A blown truck tire last week spelled the most recent tragedy for a Kyle family that has seen three of its five members die in accidents in three months.

On April 16, 46-year-old Larry Earp Jr. was driving a heavy work truck with a crane south on Texas 95, near Holland in Bell County, when his left front tire blew out, Holland Fire Chief Coleman Benner said. His wife, Anita Earp, was following in a car behind him and watched the truck flip and roll repeatedly before getting wedged in nearby trees, Benner said.

Larry Earp was killed on impact. His death followed those of the couple's two sons, Larry Earp III, 25, and Tanner Earp, 17, who died in January while kayaking on Canyon Lake.

"My husband was my knight in shining armor," Anita Earp wrote in an email to the American-Statesman on Friday. "Our boys were everything to us. I believe that God saved my husband because he couldn't live without them."

The elder Earp's survivors include his wife, his daughter, Crystal Bradshaw, and her husband and children, according to an obituary.

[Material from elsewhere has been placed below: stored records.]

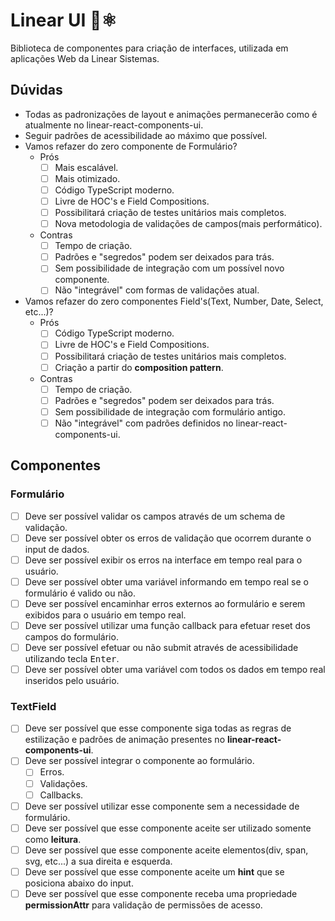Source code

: # Linear UI 🔴⚛️

Biblioteca de componentes para criação de interfaces, utilizada em aplicações Web da Linear Sistemas.

## Dúvidas

- Todas as padronizações de layout e animações permanecerão como é atualmente no linear-react-components-ui.
- Seguir padrões de acessibilidade ao máximo que possível.
- Vamos refazer do zero componente de Formulário?
  - Prós
    - [ ] Mais escalável.
    - [ ] Mais otimizado.
    - [ ] Código TypeScript moderno.
    - [ ] Livre de HOC's e Field Compositions.
    - [ ] Possibilitará criação de testes unitários mais completos.
    - [ ] Nova metodologia de validações de campos(mais performático).
  - Contras
    - [ ] Tempo de criação.
    - [ ] Padrões e "segredos" podem ser deixados para trás.
    - [ ] Sem possibilidade de integração com um possível novo componente.
    - [ ] Não "integrável" com formas de validações atual.
- Vamos refazer do zero componentes Field's(Text, Number, Date, Select, etc...)?
  - Prós
    - [ ] Código TypeScript moderno.
    - [ ] Livre de HOC's e Field Compositions.
    - [ ] Possibilitará criação de testes unitários mais completos.
    - [ ] Criação a partir do **composition pattern**.
  - Contras
    - [ ] Tempo de criação.
    - [ ] Padrões e "segredos" podem ser deixados para trás.
    - [ ] Sem possibilidade de integração com formulário antigo.
    - [ ] Não "integrável" com padrões definidos no linear-react-components-ui.

## Componentes

### Formulário

- [ ] Deve ser possível validar os campos através de um schema de validação.
- [ ] Deve ser possível obter os erros de validação que ocorrem durante o input de dados.
- [ ] Deve ser possível exibir os erros na interface em tempo real para o usuário.
- [ ] Deve ser possível obter uma variável informando em tempo real se o formulário é valido ou não.
- [ ] Deve ser possível encaminhar erros externos ao formulário e serem exibidos para o usuário em tempo real.
- [ ] Deve ser possível utilizar uma função callback para efetuar reset dos campos do formulário.
- [ ] Deve ser possível efetuar ou não submit através de acessibilidade utilizando tecla <kbd>Enter</kbd>.
- [ ] Deve ser possível obter uma variável com todos os dados em tempo real inseridos pelo usuário.

### TextField

- [ ] Deve ser possível que esse componente siga todas as regras de estilização e padrões de animação presentes no **linear-react-components-ui**.
- [ ] Deve ser possível integrar o componente ao formulário.
  - [ ] Erros.
  - [ ] Validações.
  - [ ] Callbacks.
- [ ] Deve ser possível utilizar esse componente sem a necessidade de formulário.
- [ ] Deve ser possível que esse componente aceite ser utilizado somente como **leitura**.
- [ ] Deve ser possível que esse componente aceite elementos(div, span, svg, etc...) a sua direita e esquerda.
- [ ] Deve ser possível que esse componente aceite um **hint** que se posiciona abaixo do input.
- [ ] Deve ser possível que esse componente receba uma propriedade **permissionAttr** para validação de permissões de acesso.
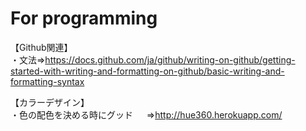 # For programming  
【Github関連】  
・文法⇒https://docs.github.com/ja/github/writing-on-github/getting-started-with-writing-and-formatting-on-github/basic-writing-and-formatting-syntax  

【カラーデザイン】  
・色の配色を決める時にグッド  　
⇒http://hue360.herokuapp.com/  
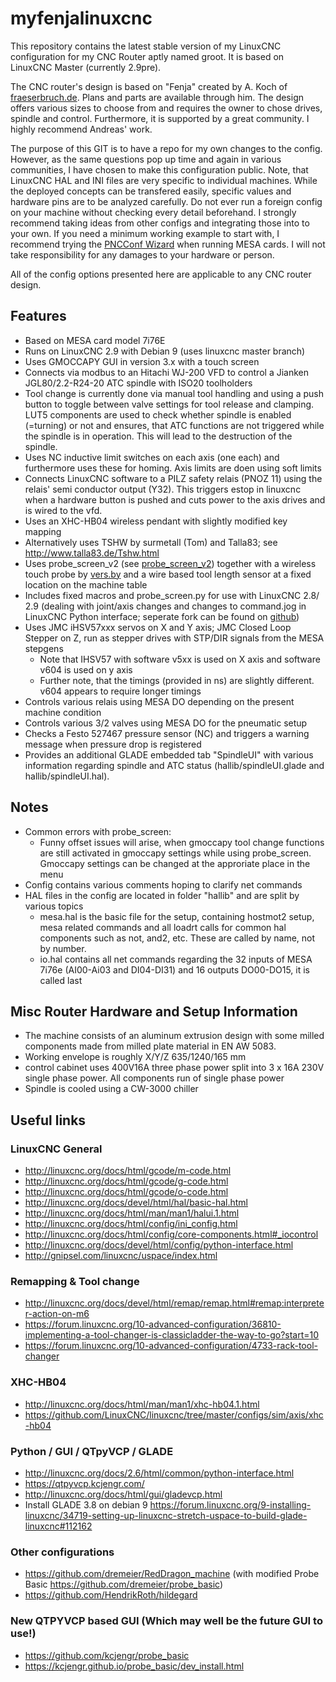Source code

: # myfenjalinuxcnc
This repository contains the latest stable version of my LinuxCNC configuration for my CNC Router aptly named groot. It is based on LinuxCNC Master (currently 2.9pre).

The CNC router's design is based on "Fenja" created by A. Koch of [fraeserbruch.de](https://fraeserbruch.de/ "Fenja's home"). Plans and parts are available through him. The design offers various sizes to choose from and requires the owner to chose drives, spindle and control. Furthermore, it is supported by a great community. I highly recommend Andreas' work.

The purpose of this GIT is to have a repo for my own changes to the config. However, as the same questions pop up time and again in various communities, I have chosen to make this configuration public. Note, that LinuxCNC HAL and INI files are very specific to individual machines. While the deployed concepts can be transfered easily, specific values and hardware pins are to be analyzed carefully. Do not ever run a foreign config on your machine without checking every detail beforehand. I strongly recommend taking ideas from other configs and integrating those into to your own. If you need a minimum working example to start with, I recommend trying the [PNCConf Wizard](http://linuxcnc.org/docs/html/config/pncconf.html) when running MESA cards. I will not take responsibility for any damages to your hardware or person.


All of the config options presented here are applicable to any CNC router design.

## Features
* Based on MESA card model 7i76E
* Runs on LinuxCNC 2.9 with Debian 9 (uses linuxcnc master branch)
* Uses GMOCCAPY GUI in version 3.x with a touch screen
* Connects via modbus to an Hitachi WJ-200 VFD to control a Jianken JGL80/2.2-R24-20 ATC spindle with ISO20 toolholders
* Tool change is currently done via manual tool handling and using a push button to toggle between valve settings for tool release and clamping. LUT5 components are used to check whether spindle is enabled (=turning) or not and ensures, that ATC functions are not triggered while the spindle is in operation. This will lead to the destruction of the spindle.
* Uses NC inductive limit switches on each axis (one each) and furthermore uses these for homing. Axis limits are doen using soft limits
* Connects LinuxCNC software to a PILZ safety relais (PNOZ 11) using the relais' semi conductor output (Y32). This triggers estop in linuxcnc when a hardware button is pushed and cuts power to the axis drives and is wired to the vfd.  
* Uses an XHC-HB04 wireless pendant with slightly modified key mapping
* Alternatively uses TSHW by surmetall (Tom) and Talla83; see http://www.talla83.de/Tshw.html
* Uses probe_screen_v2 (see [probe_screen_v2](https://github.com/verser-git/probe_screen_v2)) together with a wireless touch probe by [vers.by](https://vers.by/en) and a wire based tool length sensor at a fixed location on the machine table
* Includes fixed macros and probe_screen.py for use with LinuxCNC 2.8/ 2.9 (dealing with joint/axis changes and changes to command.jog in LinuxCNC Python interface; seperate fork can be found on [github](https://github.com/GuiHue/probe_screen_v2))
* Uses JMC iHSV57xxx servos on X and Y axis; JMC Closed Loop Stepper on Z, run as stepper drives with STP/DIR signals from the MESA stepgens
  * Note that IHSV57 with software v5xx is used on X axis and software v604 is used on y axis
  * Further note, that the timings (provided in ns) are slightly different. v604 appears to require longer timings
* Controls various relais using MESA DO depending on the present machine condition
* Controls various 3/2 valves using MESA DO for the pneumatic setup
* Checks a Festo 527467 pressure sensor (NC) and triggers a warning message when pressure drop is registered
* Provides an additional GLADE embedded tab "SpindleUI" with various information regarding spindle and ATC status (hallib/spindleUI.glade and hallib/spindleUI.hal).

## Notes
* Common errors with probe_screen:
  * Funny offset issues will arise, when gmoccapy tool change functions are still activated in gmoccapy settings while using probe_screen. Gmoccapy settings can be changed at the approriate place in the menu
* Config contains various comments hoping to clarify net commands
* HAL files in the config are located in folder "hallib" and are split by various topics
  * mesa.hal is the basic file for the setup, containing hostmot2 setup, mesa related commands and all loadrt calls for common hal components such as not, and2, etc. These are called by name, not by number.
  * io.hal contains all net commands regarding the 32 inputs of MESA 7i76e (AI00-Ai03 and DI04-DI31) and 16 outputs DO00-DO15, it is called last

## Misc Router Hardware and Setup Information
* The machine consists of an aluminum extrusion design with some milled components made from milled plate material in EN AW 5083.
* Working envelope is roughly X/Y/Z 635/1240/165 mm
* control cabinet uses 400V16A three phase power split into 3 x 16A 230V single phase power. All components run of single phase power
* Spindle is cooled using a CW-3000 chiller

## Useful links
### LinuxCNC General
* http://linuxcnc.org/docs/html/gcode/m-code.html
* http://linuxcnc.org/docs/html/gcode/g-code.html
* http://linuxcnc.org/docs/html/gcode/o-code.html
* http://linuxcnc.org/docs/devel/html/hal/basic-hal.html
* http://linuxcnc.org/docs/html/man/man1/halui.1.html
* http://linuxcnc.org/docs/html/config/ini_config.html
* http://linuxcnc.org/docs/html/config/core-components.html#_iocontrol
* http://linuxcnc.org/docs/devel/html/config/python-interface.html
* http://gnipsel.com/linuxcnc/uspace/index.html

### Remapping & Tool change 
* http://linuxcnc.org/docs/devel/html/remap/remap.html#remap:interpreter-action-on-m6
* https://forum.linuxcnc.org/10-advanced-configuration/36810-implementing-a-tool-changer-is-classicladder-the-way-to-go?start=10
* https://forum.linuxcnc.org/10-advanced-configuration/4733-rack-tool-changer

### XHC-HB04
* http://linuxcnc.org/docs/html/man/man1/xhc-hb04.1.html
* https://github.com/LinuxCNC/linuxcnc/tree/master/configs/sim/axis/xhc-hb04

### Python / GUI / QTpyVCP / GLADE
* http://linuxcnc.org/docs/2.6/html/common/python-interface.html
* https://qtpyvcp.kcjengr.com/
* http://linuxcnc.org/docs/html/gui/gladevcp.html
* Install GLADE 3.8 on debian 9 https://forum.linuxcnc.org/9-installing-linuxcnc/34719-setting-up-linuxcnc-stretch-uspace-to-build-glade-linuxcnc#112162

### Other configurations
* https://github.com/dremeier/RedDragon_machine (with modified Probe Basic https://github.com/dremeier/probe_basic)
* https://github.com/HendrikRoth/hildegard

### New QTPYVCP based GUI (Which may well be the future GUI to use!)
* https://github.com/kcjengr/probe_basic
* https://kcjengr.github.io/probe_basic/dev_install.html
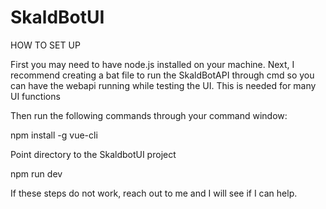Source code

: # SkaldBotUI


HOW TO SET UP

First you may need to have node.js installed on your machine.
Next, I recommend creating a bat file to run the SkaldBotAPI through cmd so you can have the webapi running while testing the UI. This is needed for many UI functions

Then run the following commands through your command window:

npm install -g vue-cli

Point directory to the SkaldbotUI project

npm run dev

If these steps do not work, reach out to me and I will see if I can help.
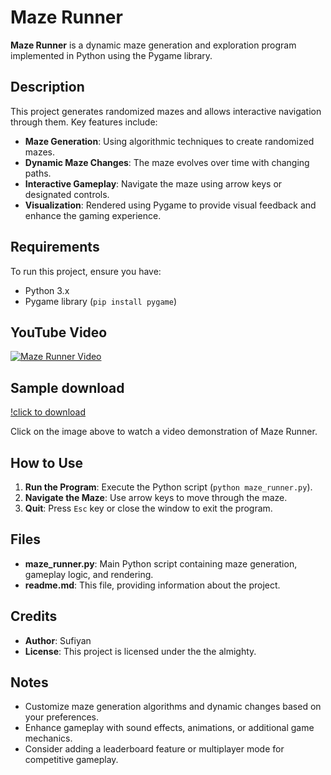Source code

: # Maze Runner

**Maze Runner** is a dynamic maze generation and exploration program implemented in Python using the Pygame library.

## Description

This project generates randomized mazes and allows interactive navigation through them. Key features include:

- **Maze Generation**: Using algorithmic techniques to create randomized mazes.
- **Dynamic Maze Changes**: The maze evolves over time with changing paths.
- **Interactive Gameplay**: Navigate the maze using arrow keys or designated controls.
- **Visualization**: Rendered using Pygame to provide visual feedback and enhance the gaming experience.

## Requirements

To run this project, ensure you have:

- Python 3.x
- Pygame library (`pip install pygame`)

## YouTube Video 

[![Maze Runner Video](https://img.youtube.com/vi/uctN47p_KVk/0.jpg)](https://www.youtube.com/watch?v=uctN47p_KVk)

## Sample download

[!click to download](https://github.com/Hellmakima/python_maze_runner/blob/main/maze_maker.webm?raw=true)

Click on the image above to watch a video demonstration of Maze Runner.

## How to Use

1. **Run the Program**: Execute the Python script (`python maze_runner.py`).
2. **Navigate the Maze**: Use arrow keys to move through the maze.
3. **Quit**: Press `Esc` key or close the window to exit the program.

## Files

- **maze_runner.py**: Main Python script containing maze generation, gameplay logic, and rendering.
- **readme.md**: This file, providing information about the project.

## Credits

- **Author**: Sufiyan
- **License**: This project is licensed under the the almighty.

## Notes

- Customize maze generation algorithms and dynamic changes based on your preferences.
- Enhance gameplay with sound effects, animations, or additional game mechanics.
- Consider adding a leaderboard feature or multiplayer mode for competitive gameplay.
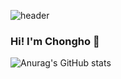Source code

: ![header](https://capsule-render.vercel.app/api?type=transparent&color=auto&height=300&section=header&text=Welcome&animation=fadeIn&fontSize=90)

### Hi! I'm Chongho 👋

![Anurag's GitHub stats](https://github-readme-stats.vercel.app/api?username=chongho-pyo&show_icons=true&theme=vue)

<!--
**chongho-pyo/chongho-pyo** is a ✨ _special_ ✨ repository because its `README.md` (this file) appears on your GitHub profile.


Here are some ideas to get you started:

- 🔭 I’m currently working on ...
- 🌱 I’m currently learning ...
- 👯 I’m looking to collaborate on ...
- 🤔 I’m looking for help with ...
- 💬 Ask me about ...
- 📫 How to reach me: ...
- 😄 Pronouns: ...
- ⚡ Fun fact: ...
-->
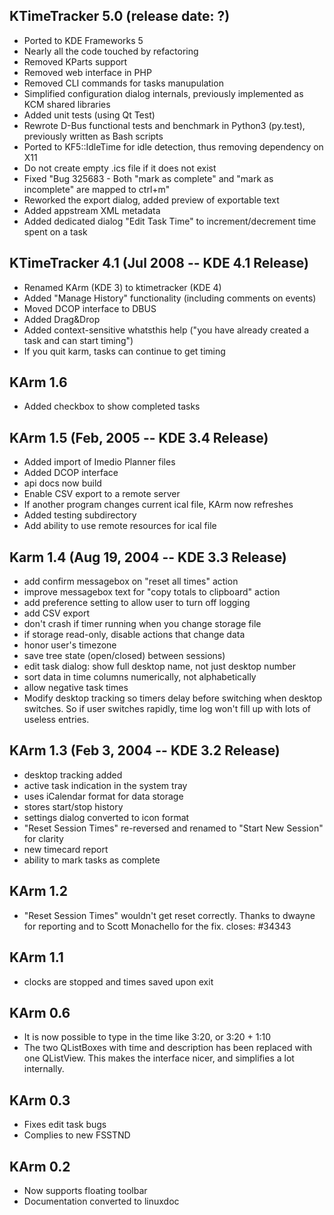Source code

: KTimeTracker 5.0 (release date: ?)
--------
- Ported to KDE Frameworks 5
- Nearly all the code touched by refactoring
- Removed KParts support
- Removed web interface in PHP
- Removed CLI commands for tasks manupulation
- Simplified configuration dialog internals, previously implemented as KCM shared libraries
- Added unit tests (using Qt Test)
- Rewrote D-Bus functional tests and benchmark in Python3 (py.test), previously written as Bash scripts
- Ported to KF5::IdleTime for idle detection, thus removing dependency on X11
- Do not create empty .ics file if it does not exist
- Fixed "Bug 325683 - Both "mark as complete" and "mark as incomplete" are mapped to ctrl+m"
- Reworked the export dialog, added preview of exportable text
- Added appstream XML metadata
- Added dedicated dialog "Edit Task Time" to increment/decrement time spent on a task

KTimeTracker 4.1 (Jul 2008 -- KDE 4.1 Release)
--------
- Renamed KArm (KDE 3) to ktimetracker (KDE 4)
- Added "Manage History" functionality (including comments on events)
- Moved DCOP interface to DBUS
- Added Drag&Drop
- Added context-sensitive whatsthis help ("you have already created a task and can start timing")
- If you quit karm, tasks can continue to get timing

KArm 1.6 
--------
- Added checkbox to show completed tasks

KArm 1.5 (Feb, 2005 -- KDE 3.4 Release)
--------
- Added import of Imedio Planner files
- Added DCOP interface
- api docs now build
- Enable CSV export to a remote server
- If another program changes current ical file, KArm now refreshes
- Added testing subdirectory
- Add ability to use remote resources for ical file

Karm 1.4 (Aug 19, 2004 -- KDE 3.3 Release)
--------
- add confirm messagebox on "reset all times" action
- improve messagebox text for "copy totals to clipboard" action
- add preference setting to allow user to turn off logging
- add CSV export
- don't crash if timer running when you change storage file
- if storage read-only, disable actions that change data
- honor user's timezone
- save tree state (open/closed) between sessions)
- edit task dialog: show full desktop name, not just desktop number
- sort data in time columns numerically, not alphabetically
- allow negative task times
- Modify desktop tracking so timers delay before switching when desktop
switches.  So if user switches rapidly, time log won't fill up with lots of
useless entries.

KArm 1.3 (Feb 3, 2004 -- KDE 3.2 Release)
--------
- desktop tracking added
- active task indication in the system tray
- uses iCalendar format for data storage
- stores start/stop history
- settings dialog converted to icon format
- "Reset Session Times" re-reversed and renamed to
  "Start New Session" for clarity
- new timecard report
- ability to mark tasks as complete

KArm 1.2
--------
- "Reset Session Times" wouldn't get reset correctly.
  Thanks to dwayne for reporting and to Scott Monachello for
  the fix.                                              closes: #34343

KArm 1.1
--------
- clocks are stopped and times saved upon exit

KArm 0.6
--------
- It is now possible to type in the time like 3:20, or 3:20 + 1:10
- The two QListBoxes with time and description has been replaced with one
  QListView. This makes the interface nicer, and simplifies a lot internally.

KArm 0.3
--------
- Fixes edit task bugs
- Complies to new FSSTND

KArm 0.2
--------
- Now supports floating toolbar
- Documentation converted to linuxdoc
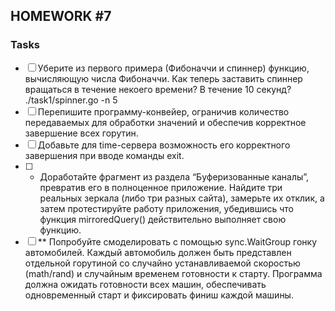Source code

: ## HOMEWORK #7

### Tasks 

* [ ] Уберите из первого примера (Фибоначчи и спиннер) функцию, вычисляющую числа Фибоначчи. Как теперь заставить спиннер вращаться в течение некоего времени? В течение 10 секунд?
./task1/spinner.go -n 5
* [ ] Перепишите программу-конвейер, ограничив количество передаваемых для обработки значений и обеспечив корректное завершение всех горутин.
* [ ] Добавьте для time-сервера возможность его корректного завершения при вводе команды exit.
* [ ] * Доработайте фрагмент из раздела “Буферизованные каналы”, превратив его в полноценное приложение. Найдите три реальных зеркала (либо три разных сайта), замерьте их отклик, а затем протестируйте работу приложения, убедившись что функция mirroredQuery() действительно выполняет свою функцию.
* [ ] ** Попробуйте смоделировать с помощью sync.WaitGroup гонку автомобилей. Каждый автомобиль должен быть представлен отдельной горутиной со случайно устанавливаемой скоростью (math/rand) и случайным временем готовности к старту. Программа должна ожидать готовности всех машин, обеспечивать одновременный старт и фиксировать финиш каждой машины.
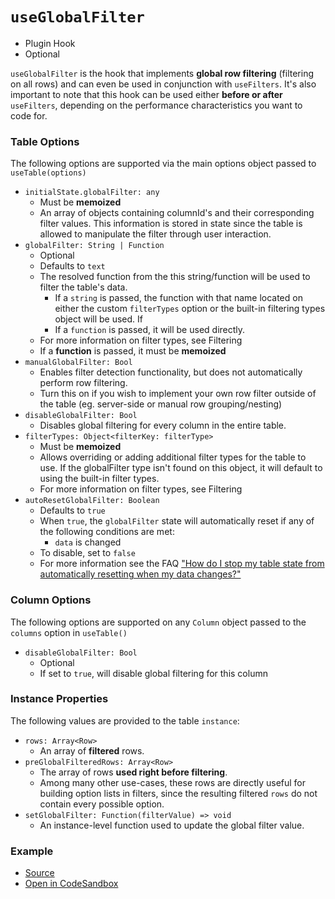 # `useGlobalFilter`

- Plugin Hook
- Optional

`useGlobalFilter` is the hook that implements **global row filtering** (filtering on all rows) and can even be used in conjunction with `useFilters`. It's also important to note that this hook can be used either **before or after** `useFilters`, depending on the performance characteristics you want to code for.

### Table Options

The following options are supported via the main options object passed to `useTable(options)`

- `initialState.globalFilter: any`
  - Must be **memoized**
  - An array of objects containing columnId's and their corresponding filter values. This information is stored in state since the table is allowed to manipulate the filter through user interaction.
- `globalFilter: String | Function`
  - Optional
  - Defaults to `text`
  - The resolved function from the this string/function will be used to filter the table's data.
    - If a `string` is passed, the function with that name located on either the custom `filterTypes` option or the built-in filtering types object will be used. If
    - If a `function` is passed, it will be used directly.
  - For more information on filter types, see Filtering
  - If a **function** is passed, it must be **memoized**
- `manualGlobalFilter: Bool`
  - Enables filter detection functionality, but does not automatically perform row filtering.
  - Turn this on if you wish to implement your own row filter outside of the table (eg. server-side or manual row grouping/nesting)
- `disableGlobalFilter: Bool`
  - Disables global filtering for every column in the entire table.
- `filterTypes: Object<filterKey: filterType>`
  - Must be **memoized**
  - Allows overriding or adding additional filter types for the table to use. If the globalFilter type isn't found on this object, it will default to using the built-in filter types.
  - For more information on filter types, see Filtering
- `autoResetGlobalFilter: Boolean`
  - Defaults to `true`
  - When `true`, the `globalFilter` state will automatically reset if any of the following conditions are met:
    - `data` is changed
  - To disable, set to `false`
  - For more information see the FAQ ["How do I stop my table state from automatically resetting when my data changes?"](../faq.md#how-do-i-stop-my-table-state-from-automatically-resetting-when-my-data-changes)

### Column Options

The following options are supported on any `Column` object passed to the `columns` option in `useTable()`

- `disableGlobalFilter: Bool`
  - Optional
  - If set to `true`, will disable global filtering for this column

### Instance Properties

The following values are provided to the table `instance`:

- `rows: Array<Row>`
  - An array of **filtered** rows.
- `preGlobalFilteredRows: Array<Row>`
  - The array of rows **used right before filtering**.
  - Among many other use-cases, these rows are directly useful for building option lists in filters, since the resulting filtered `rows` do not contain every possible option.
- `setGlobalFilter: Function(filterValue) => void`
  - An instance-level function used to update the global filter value.

### Example

- [Source](https://github.com/tannerlinsley/react-table/tree/master/examples/filtering)
- [Open in CodeSandbox](https://codesandbox.io/s/github/tannerlinsley/react-table/tree/master/examples/filtering)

Anita Earp had to be taken to the hospital after witnessing the wreck, Benner said. When she told a sergeant she'd already buried two sons in January, he wondered if theirs was the family of the kayakers he'd heard about on the news.

"Sure enough, it was their two sons I was thinking of," he said. "And now, he's 46 years old and he's dead."

It took more than five hours to clear the wreckage from the scene, Benner said. The cause of the tire failure is unknown, he said.

Larry Earp Jr.'s obituary described him as the son of a preacher, a hard worker and a heavy equipment operator. He married his wife in 1989. He worked as a diesel mechanic and eventually started his own business, a "dream come true." In his spare time, he'd sell the beef jerky he'd started making for himself.

"R.I.P. The Three Musketeers," a Facebook friend wrote Sunday on a remembrance page for the younger Earps.

On the Facebook page honoring her sons, Anita Earp relayed stories of her joy at finding out she was pregnant and how, especially to Tanner, the youngest, her daughter Crystal was like a second mom. The week before her husband's death, Anita Earp wrote of missing their sons.

"A lifetime is nothing compared to eternity," she wrote. "My promise of spending eternity with my precious babies is the only thing that gets me through each day."